Fue un chasquido que interrumpió el silencio. Un pequeño
sonido en la gran inmensidad. Después, nada. Todo volvió a la quietud.
Había sido algo insignificante, un simple ruido, pero a la
vez, podemos decir que se trataba de una especie de sinfonía. Se componía de el
quiebre de todos sus huesos a la vez, componiendo una melodía fugaz y macabra.
El chasquido fue inmediato.
Él, que se había sentido tan importante, no era ahora más
que un amasijo de fluidos, órganos y huesos rotos que yacía en medio de la
nada.
Él, que tan querido se había sentido, permanecería para
siempre en el fondo de aquella gruta sin nadie que le llorara, ni nadie que
recogiera sus restos.
No eran muchos los motivos que lo habían llevado a aquel
lugar. Tampoco pensó mucho su decisión, ni en el destino que después aguardaba.
Cuando despegó sus pies del borde y emprendió el vuelo
eterno, no recordó su maltrecha niñez, ni sus vacíos años de juventud. Nunca se
había sentido vivo, en el pleno sentido de la palabra. Su vida había sido una cadena de días carente
de significado. Para él, el tiempo pasaba despacio pero rápido a la par.
Despacio, porque a cada segundo, el reloj le recordaba la monotonía; pero
deprisa, porque cuando echaba la vista atrás, daba fe de que los meses pasaban
y el tiempo le pisaba los talones.
Siempre había tenido lo que había deseado y así creció,
entre algodones. Cuando alcanzó la mayoría de edad, notó que no sabía hacer
nada. La vida le dio la espalda y se llevó la alegría y la luz de sus ojos con
ella. Desde hacía tiempo buscaba a la muerte, pero esta huía de él, como si
quisiera condenarle a una vida eterna, peor que cualquier tortura o forma de
morir.
Por eso acudió al desfiladero sin más equipaje que lo puesto
para emprender el que sería, pensó para sí mismo, el viaje más emocionante de
su vida. La caída era muy alta, tan alta que no alcanzaba a distinguir el
fondo, solo negra inmensidad.
Cogió un guijarro y lo lanzó, y solo notó un lejano eco.
Claramente después de aquello no tenía posibilidad de sobrevivir, y si fuera así,
moriría a los pocos días de hambre o sed, así que la Dama de Negro no tendría
otra alternativa que darle el Beso y llevarle con ella al otro lado.

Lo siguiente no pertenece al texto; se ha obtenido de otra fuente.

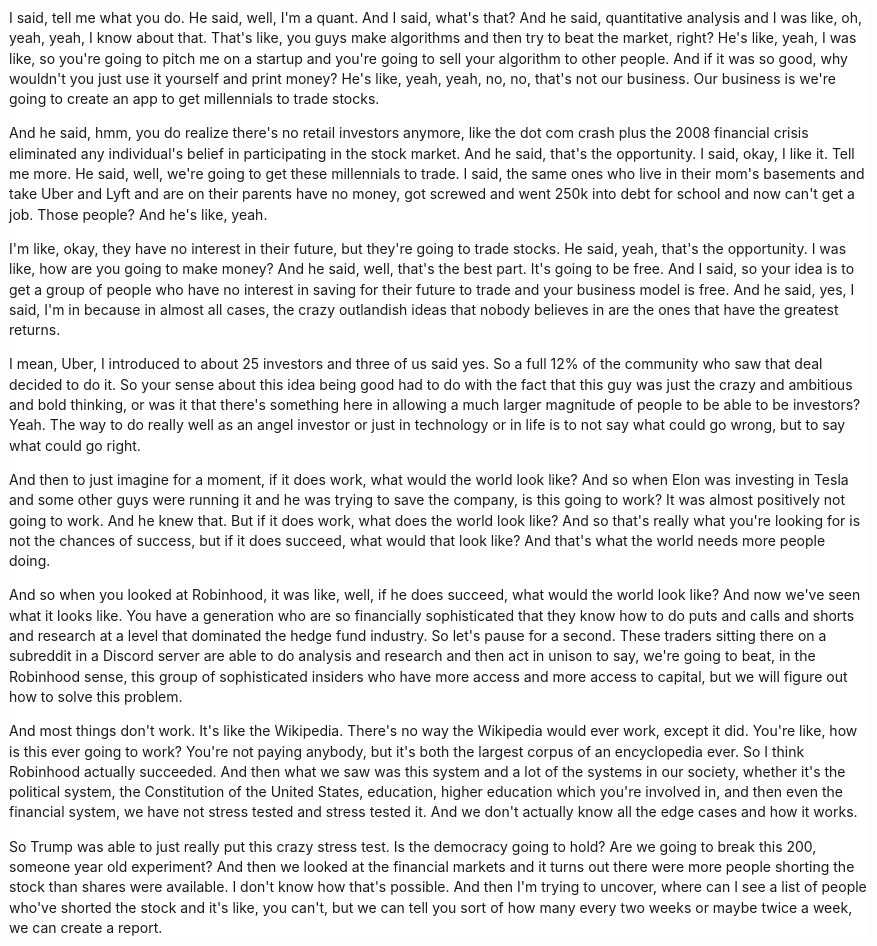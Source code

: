 I said, tell me what you do. He said, well, I'm a quant. And I said, what's that? And he said, quantitative analysis and I was like, oh, yeah, yeah, I know about that. That's like, you guys make algorithms and then try to beat the market, right? He's like, yeah, I was like, so you're going to pitch me on a startup and you're going to sell your algorithm to other people. And if it was so good, why wouldn't you just use it yourself and print money? He's like, yeah, yeah, no, no, that's not our business. Our business is we're going to create an app to get millennials to trade stocks.

And he said, hmm, you do realize there's no retail investors anymore, like the dot com crash plus the 2008 financial crisis eliminated any individual's belief in participating in the stock market. And he said, that's the opportunity. I said, okay, I like it. Tell me more. He said, well, we're going to get these millennials to trade. I said, the same ones who live in their mom's basements and take Uber and Lyft and are on their parents have no money, got screwed and went 250k into debt for school and now can't get a job. Those people? And he's like, yeah.

I'm like, okay, they have no interest in their future, but they're going to trade stocks. He said, yeah, that's the opportunity. I was like, how are you going to make money? And he said, well, that's the best part. It's going to be free. And I said, so your idea is to get a group of people who have no interest in saving for their future to trade and your business model is free. And he said, yes, I said, I'm in because in almost all cases, the crazy outlandish ideas that nobody believes in are the ones that have the greatest returns.

I mean, Uber, I introduced to about 25 investors and three of us said yes. So a full 12% of the community who saw that deal decided to do it. So your sense about this idea being good had to do with the fact that this guy was just the crazy and ambitious and bold thinking, or was it that there's something here in allowing a much larger magnitude of people to be able to be investors? Yeah. The way to do really well as an angel investor or just in technology or in life is to not say what could go wrong, but to say what could go right.

And then to just imagine for a moment, if it does work, what would the world look like? And so when Elon was investing in Tesla and some other guys were running it and he was trying to save the company, is this going to work? It was almost positively not going to work. And he knew that. But if it does work, what does the world look like? And so that's really what you're looking for is not the chances of success, but if it does succeed, what would that look like? And that's what the world needs more people doing.

And so when you looked at Robinhood, it was like, well, if he does succeed, what would the world look like? And now we've seen what it looks like. You have a generation who are so financially sophisticated that they know how to do puts and calls and shorts and research at a level that dominated the hedge fund industry. So let's pause for a second. These traders sitting there on a subreddit in a Discord server are able to do analysis and research and then act in unison to say, we're going to beat, in the Robinhood sense, this group of sophisticated insiders who have more access and more access to capital, but we will figure out how to solve this problem.

And most things don't work. It's like the Wikipedia. There's no way the Wikipedia would ever work, except it did. You're like, how is this ever going to work? You're not paying anybody, but it's both the largest corpus of an encyclopedia ever. So I think Robinhood actually succeeded. And then what we saw was this system and a lot of the systems in our society, whether it's the political system, the Constitution of the United States, education, higher education which you're involved in, and then even the financial system, we have not stress tested and stress tested it. And we don't actually know all the edge cases and how it works.

So Trump was able to just really put this crazy stress test. Is the democracy going to hold? Are we going to break this 200, someone year old experiment? And then we looked at the financial markets and it turns out there were more people shorting the stock than shares were available. I don't know how that's possible. And then I'm trying to uncover, where can I see a list of people who've shorted the stock and it's like, you can't, but we can tell you sort of how many every two weeks or maybe twice a week, we can create a report.
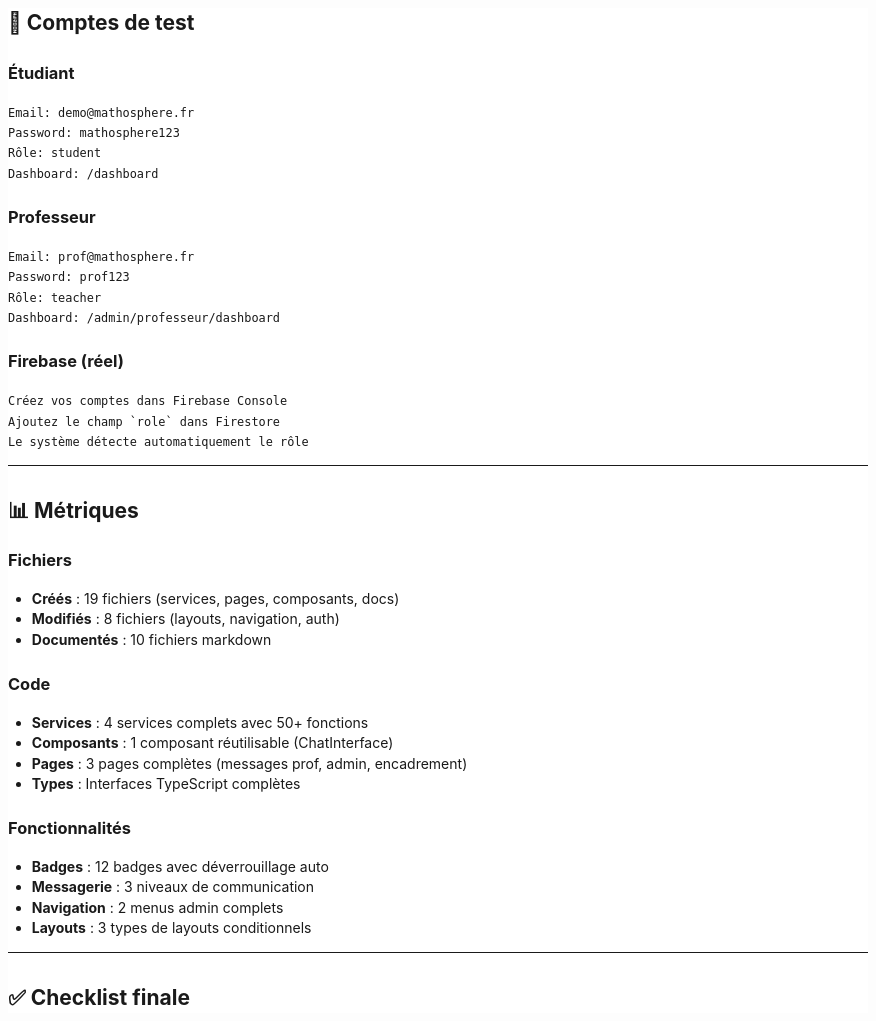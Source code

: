 
## 🧪 Comptes de test

### Étudiant
```
Email: demo@mathosphere.fr
Password: mathosphere123
Rôle: student
Dashboard: /dashboard
```

### Professeur
```
Email: prof@mathosphere.fr
Password: prof123
Rôle: teacher
Dashboard: /admin/professeur/dashboard
```

### Firebase (réel)
```
Créez vos comptes dans Firebase Console
Ajoutez le champ `role` dans Firestore
Le système détecte automatiquement le rôle
```

---

## 📊 Métriques

### Fichiers
- **Créés** : 19 fichiers (services, pages, composants, docs)
- **Modifiés** : 8 fichiers (layouts, navigation, auth)
- **Documentés** : 10 fichiers markdown

### Code
- **Services** : 4 services complets avec 50+ fonctions
- **Composants** : 1 composant réutilisable (ChatInterface)
- **Pages** : 3 pages complètes (messages prof, admin, encadrement)
- **Types** : Interfaces TypeScript complètes

### Fonctionnalités
- **Badges** : 12 badges avec déverrouillage auto
- **Messagerie** : 3 niveaux de communication
- **Navigation** : 2 menus admin complets
- **Layouts** : 3 types de layouts conditionnels

---

## ✅ Checklist finale

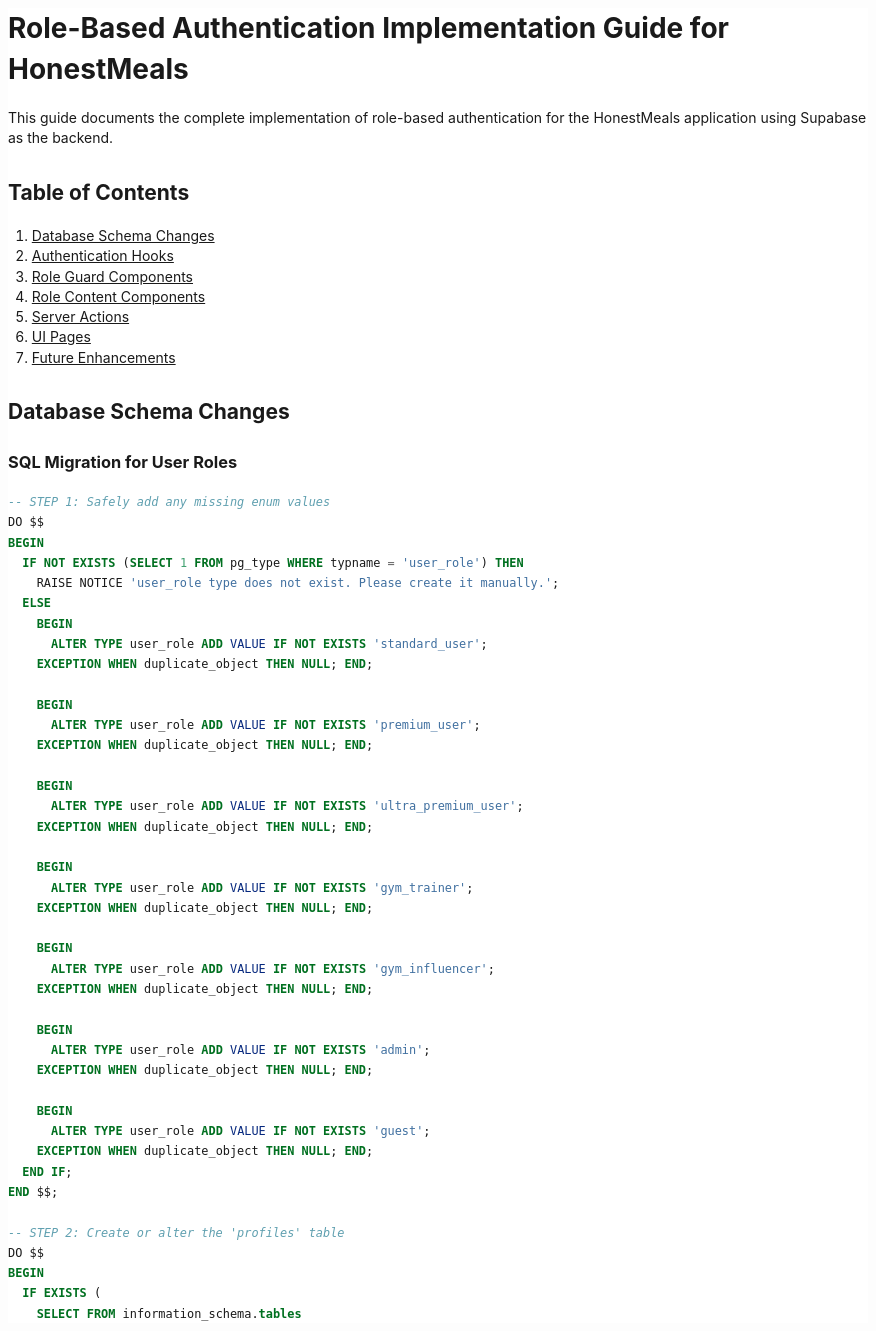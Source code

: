 # Role-Based Authentication Implementation Guide for HonestMeals

This guide documents the complete implementation of role-based authentication for the HonestMeals application using Supabase as the backend.

## Table of Contents

1. [Database Schema Changes](#database-schema-changes)
2. [Authentication Hooks](#authentication-hooks)
3. [Role Guard Components](#role-guard-components)
4. [Role Content Components](#role-content-components)
5. [Server Actions](#server-actions)
6. [UI Pages](#ui-pages)
7. [Future Enhancements](#future-enhancements)

## Database Schema Changes

### SQL Migration for User Roles

```sql
-- STEP 1: Safely add any missing enum values
DO $$ 
BEGIN
  IF NOT EXISTS (SELECT 1 FROM pg_type WHERE typname = 'user_role') THEN
    RAISE NOTICE 'user_role type does not exist. Please create it manually.';
  ELSE
    BEGIN
      ALTER TYPE user_role ADD VALUE IF NOT EXISTS 'standard_user';
    EXCEPTION WHEN duplicate_object THEN NULL; END;

    BEGIN
      ALTER TYPE user_role ADD VALUE IF NOT EXISTS 'premium_user';
    EXCEPTION WHEN duplicate_object THEN NULL; END;

    BEGIN
      ALTER TYPE user_role ADD VALUE IF NOT EXISTS 'ultra_premium_user';
    EXCEPTION WHEN duplicate_object THEN NULL; END;

    BEGIN
      ALTER TYPE user_role ADD VALUE IF NOT EXISTS 'gym_trainer';
    EXCEPTION WHEN duplicate_object THEN NULL; END;

    BEGIN
      ALTER TYPE user_role ADD VALUE IF NOT EXISTS 'gym_influencer';
    EXCEPTION WHEN duplicate_object THEN NULL; END;

    BEGIN
      ALTER TYPE user_role ADD VALUE IF NOT EXISTS 'admin';
    EXCEPTION WHEN duplicate_object THEN NULL; END;

    BEGIN
      ALTER TYPE user_role ADD VALUE IF NOT EXISTS 'guest';
    EXCEPTION WHEN duplicate_object THEN NULL; END;
  END IF;
END $$;

-- STEP 2: Create or alter the 'profiles' table
DO $$ 
BEGIN
  IF EXISTS (
    SELECT FROM information_schema.tables 
```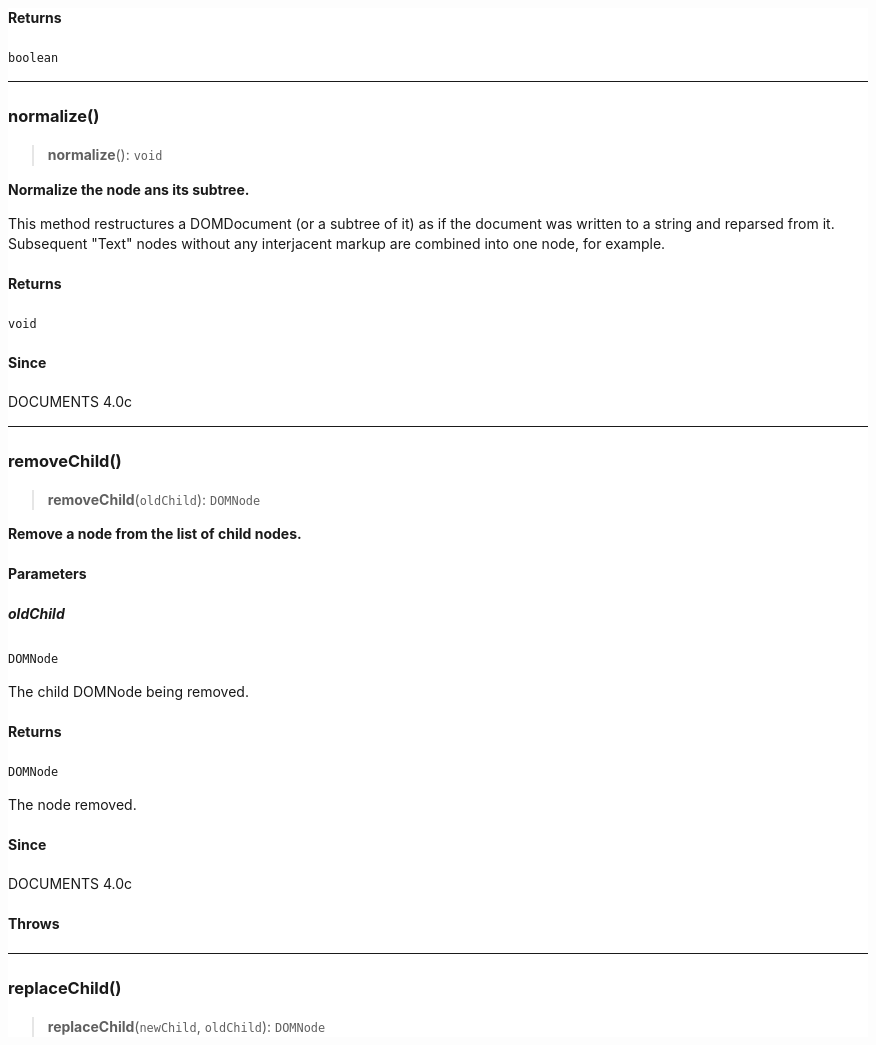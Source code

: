 #### Returns

`boolean`

***

### normalize()

> **normalize**(): `void`

**Normalize the node ans its subtree.**  

This method restructures a DOMDocument (or a subtree of it) as if the document was written to a string and reparsed from it. 
Subsequent "Text" nodes without any interjacent markup are combined into one node, for example.

#### Returns

`void`

#### Since

DOCUMENTS 4.0c

***

### removeChild()

> **removeChild**(`oldChild`): `DOMNode`

**Remove a node from the list of child nodes.**

#### Parameters

##### oldChild

`DOMNode`

The child DOMNode being removed.

#### Returns

`DOMNode`

The node removed.

#### Since

DOCUMENTS 4.0c

#### Throws

***

### replaceChild()

> **replaceChild**(`newChild`, `oldChild`): `DOMNode`

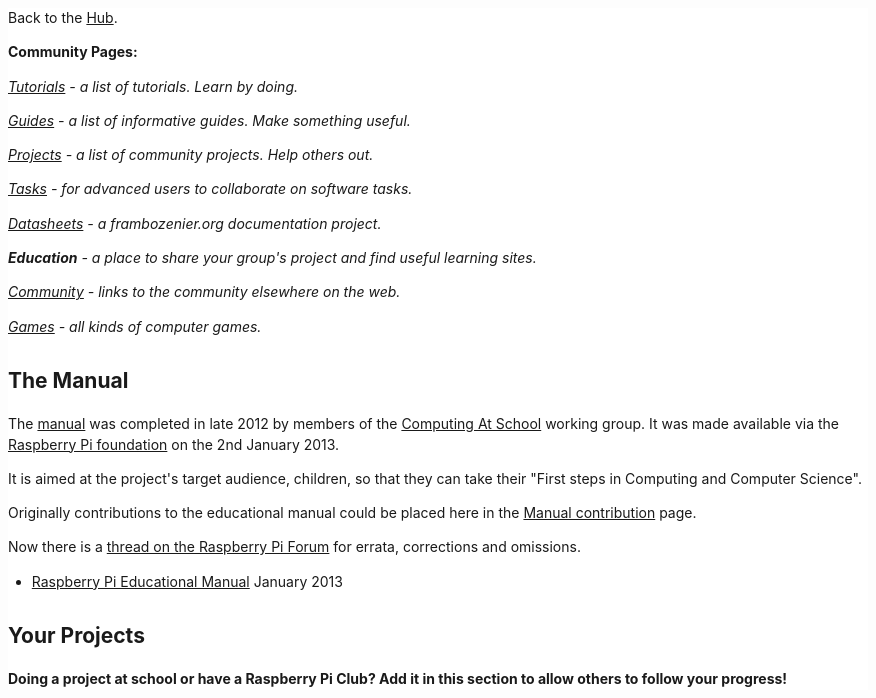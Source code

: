 Back to the [Hub](http://eLinux.org/R-Pi_Hub "R-Pi Hub").


 **Community Pages:**

*[Tutorials](http://eLinux.org/RPi_Tutorials "RPi Tutorials") - a list of tutorials.
Learn by doing.*

*[Guides](http://eLinux.org/RPi_Guides "RPi Guides") - a list of informative guides. Make
something useful.*

*[Projects](http://eLinux.org/RPi_Projects "RPi Projects") - a list of community
projects. Help others out.*

*[Tasks](http://eLinux.org/RPi_Tasks "RPi Tasks") - for advanced users to collaborate on
software tasks.*

*[Datasheets](http://eLinux.org/RPi_DatasheetCategories "RPi DatasheetCategories") - a
frambozenier.org documentation project.*

***Education** - a place to share your group's project and find useful
learning sites.*

*[Community](http://eLinux.org/RPi_Community "RPi Community") - links to the community
elsewhere on the web.*

*[Games](http://eLinux.org/RPi_Games "RPi Games") - all kinds of computer games.*



## The Manual

The
[manual](http://downloads.raspberrypi.org/Raspberry_Pi_Education_Manual.pdf)
was completed in late 2012 by members of the [Computing At
School](http://www.computingatschool.org.uk/) working group. It was made
available via the [Raspberry Pi
foundation](http://www.raspberrypi.org/archives/2965) on the 2nd January
2013.

It is aimed at the project's target audience, children, so that they can
take their "First steps in Computing and Computer Science".

Originally contributions to the educational manual could be placed here
in the [Manual
contribution](http://eLinux.org/RPi_Education/Manual "RPi Education/Manual") page.

Now there is a [thread on the Raspberry Pi
Forum](http://www.raspberrypi.org/phpBB3/viewtopic.php?f=49&t=28097) for
errata, corrections and omissions.

-   [Raspberry Pi Educational
    Manual](http://downloads.raspberrypi.org/Raspberry_Pi_Education_Manual.pdf)
    January 2013

## Your Projects

**Doing a project at school or have a Raspberry Pi Club? Add it in this
section to allow others to follow your progress!**
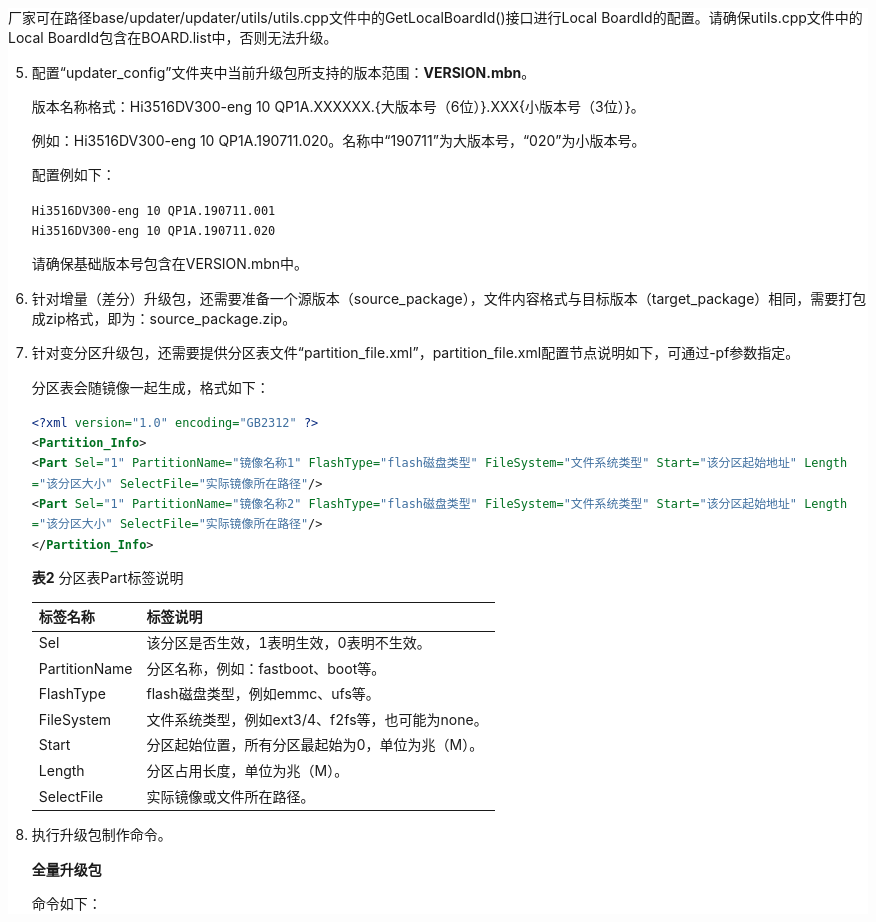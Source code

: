    厂家可在路径base/updater/updater/utils/utils.cpp文件中的GetLocalBoardId()接口进行Local BoardId的配置。请确保utils.cpp文件中的Local BoardId包含在BOARD.list中，否则无法升级。

5. 配置“updater_config”文件夹中当前升级包所支持的版本范围：**VERSION.mbn**。

   版本名称格式：Hi3516DV300-eng 10 QP1A.XXXXXX.{大版本号（6位）}.XXX{小版本号（3位）}。

   例如：Hi3516DV300-eng 10 QP1A.190711.020。名称中“190711”为大版本号，“020”为小版本号。

   配置例如下：

     
   ```text
   Hi3516DV300-eng 10 QP1A.190711.001
   Hi3516DV300-eng 10 QP1A.190711.020
   ```

   请确保基础版本号包含在VERSION.mbn中。

6. 针对增量（差分）升级包，还需要准备一个源版本（source_package），文件内容格式与目标版本（target_package）相同，需要打包成zip格式，即为：source_package.zip。

7. 针对变分区升级包，还需要提供分区表文件“partition_file.xml”，partition_file.xml配置节点说明如下，可通过-pf参数指定。

   分区表会随镜像一起生成，格式如下：

     
   ```xml
   <?xml version="1.0" encoding="GB2312" ?>
   <Partition_Info>
   <Part Sel="1" PartitionName="镜像名称1" FlashType="flash磁盘类型" FileSystem="文件系统类型" Start="该分区起始地址" Length="该分区大小" SelectFile="实际镜像所在路径"/>
   <Part Sel="1" PartitionName="镜像名称2" FlashType="flash磁盘类型" FileSystem="文件系统类型" Start="该分区起始地址" Length="该分区大小" SelectFile="实际镜像所在路径"/>
   </Partition_Info>
   ```

   **表2** 分区表Part标签说明

     | 标签名称 | 标签说明 | 
   | -------- | -------- |
   | Sel | 该分区是否生效，1表明生效，0表明不生效。 | 
   | PartitionName | 分区名称，例如：fastboot、boot等。 | 
   | FlashType | flash磁盘类型，例如emmc、ufs等。 | 
   | FileSystem | 文件系统类型，例如ext3/4、f2fs等，也可能为none。 | 
   | Start | 分区起始位置，所有分区最起始为0，单位为兆（M）。 | 
   | Length | 分区占用长度，单位为兆（M）。 | 
   | SelectFile | 实际镜像或文件所在路径。 | 

8. 执行升级包制作命令。

   **全量升级包**

   命令如下：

Suspiró, dio un último vistazo a su alrededor, y se quitó
los guantes blancos que siempre llevaba y los dejó en el borde, como una marca
de que él yacía allí, como una lápida.
No prolongó más su preludio y dejó que la gravedad lo
abrazara e hiciera su trabajo. Mientras caía, no pudo evitar sonreír, y antes
de lo previsto, su cuerpo impactó contra el duro suelo y su esqueleto se hacía
añicos cual escultura de cristal y así murió, con los dulces ojos azules fijos
en el infinito y su primera sonrisa dibujada en los labios.